• About this exercise: In the material below, the lines to reproduce exactly are the one containing "In this, the" and all lines after it through the last.

• Exercise materials:

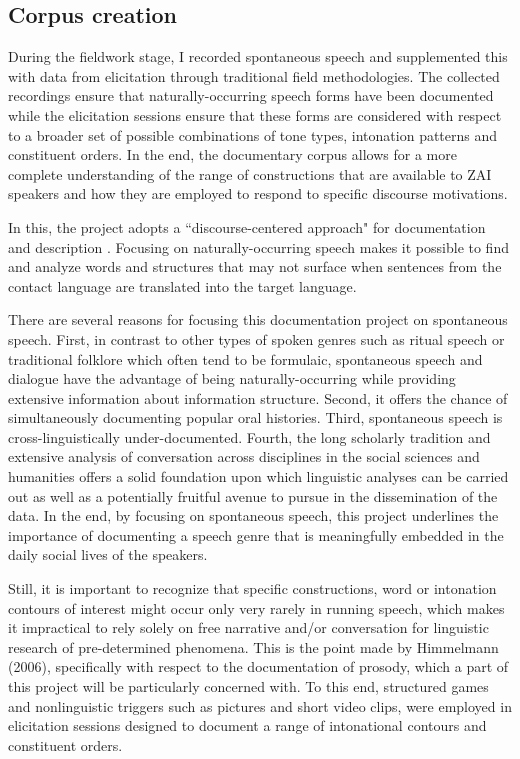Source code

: \subsection{Corpus creation}

During the fieldwork stage, I recorded spontaneous speech and supplemented this with data from elicitation through traditional field methodologies. The collected recordings ensure that naturally-occurring speech forms have been documented while the elicitation sessions  ensure that these forms are considered with respect to a broader set of possible combinations of tone types, intonation patterns and constituent orders. In the end, the documentary corpus allows for a more complete understanding of the range of constructions that are available to ZAI speakers and how they are employed to respond to specific discourse motivations.

In this, the project adopts a ``discourse-centered approach" for documentation and description \citep{sherzer1987}. Focusing on naturally-occurring speech makes it possible to find and analyze words and structures that may not surface when sentences from the contact language are translated into the target language. 

There are several reasons for focusing this documentation project on spontaneous speech. First, in contrast to other types of spoken genres such as ritual speech or traditional folklore which often tend to be formulaic, spontaneous speech and dialogue have the advantage of being naturally-occurring while providing extensive information about information structure. Second, it offers the chance of simultaneously documenting popular oral histories. Third, spontaneous speech is cross-linguistically under-documented. Fourth, the long scholarly tradition and extensive analysis of conversation across disciplines in the social sciences and humanities offers a solid foundation upon which linguistic analyses can be carried out as well as a potentially fruitful avenue to pursue in the dissemination of the data. In the end, by focusing on spontaneous speech, this project underlines the importance of documenting a speech genre that is meaningfully embedded in the daily social lives of the speakers. 

Still, it is important to recognize that specific constructions, word or intonation contours of interest might occur only very rarely in running speech, which makes it impractical to rely solely on free narrative and/or conversation for linguistic research of pre-determined phenomena. This is the point made by Himmelmann (2006), specifically with respect to the documentation of prosody, which a part of this project will be particularly concerned with. To this end, structured games and nonlinguistic triggers such as pictures and short video clips, were employed in elicitation sessions designed to document a range of intonational contours and constituent orders.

• Result for this exercise:
In this, the project adopts a ``discourse-centered approach" for documentation and description \citep{sherzer1987}. Focusing on naturally-occurring speech makes it possible to find and analyze words and structures that may not surface when sentences from the contact language are translated into the target language. 

There are several reasons for focusing this documentation project on spontaneous speech. First, in contrast to other types of spoken genres such as ritual speech or traditional folklore which often tend to be formulaic, spontaneous speech and dialogue have the advantage of being naturally-occurring while providing extensive information about information structure. Second, it offers the chance of simultaneously documenting popular oral histories. Third, spontaneous speech is cross-linguistically under-documented. Fourth, the long scholarly tradition and extensive analysis of conversation across disciplines in the social sciences and humanities offers a solid foundation upon which linguistic analyses can be carried out as well as a potentially fruitful avenue to pursue in the dissemination of the data. In the end, by focusing on spontaneous speech, this project underlines the importance of documenting a speech genre that is meaningfully embedded in the daily social lives of the speakers. 

Still, it is important to recognize that specific constructions, word or intonation contours of interest might occur only very rarely in running speech, which makes it impractical to rely solely on free narrative and/or conversation for linguistic research of pre-determined phenomena. This is the point made by Himmelmann (2006), specifically with respect to the documentation of prosody, which a part of this project will be particularly concerned with. To this end, structured games and nonlinguistic triggers such as pictures and short video clips, were employed in elicitation sessions designed to document a range of intonational contours and constituent orders.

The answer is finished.